▶ **HOW TO COMPLETE THIS TASK**
Transcribe all the data below exactly, leaving its pictures out.

▶ **DATA FOR ANALYSIS**

------------------------------

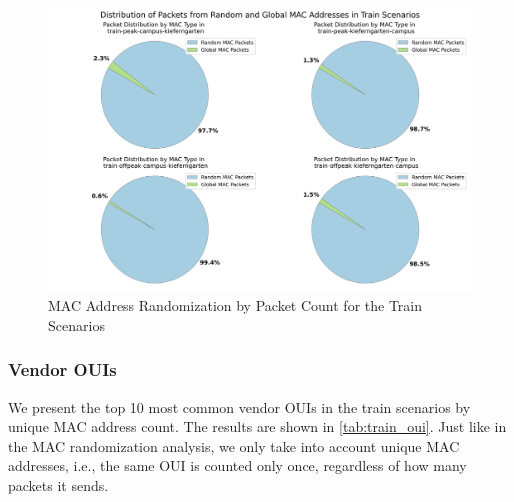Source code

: \documentclass[sigconf,nonacm]{acmart}
\begin{document}
\begin{figure}
    \centering
    \includegraphics[width=\columnwidth]{images/part1/mac-address-types/train-scenarios-packet-based.png}
    \caption{MAC Address Randomization by Packet Count for the Train Scenarios}
    \label{fig:train_mac_randomization_packet_count}
\end{figure}

\subsubsection{Vendor OUIs}
\label{sec:part-1/train/oui}
We present the top 10 most common vendor OUIs in the train scenarios by unique MAC address count. The results are shown in \cref{tab:train_oui}. Just like in the MAC randomization analysis, we only take into account unique MAC addresses, i.e., the same OUI is counted only once, regardless of how many packets it sends.
\end{document}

------------------------------

▶ **EXERCISE RESPONSE**
Source code

: \documentclass[sigconf,nonacm]{acmart}
\begin{document}
\begin{figure}
    \centering
    \includegraphics[width=\columnwidth]{images/part1/mac-address-types/train-scenarios-packet-based.png}
    \caption{MAC Address Randomization by Packet Count for the Train Scenarios}
    \label{fig:train_mac_randomization_packet_count}
\end{figure}

\subsubsection{Vendor OUIs}
\label{sec:part-1/train/oui}
We present the top 10 most common vendor OUIs in the train scenarios by unique MAC address count. The results are shown in \cref{tab:train_oui}. Just like in the MAC randomization analysis, we only take into account unique MAC addresses, i.e., the same OUI is counted only once, regardless of how many packets it sends.
\end{document}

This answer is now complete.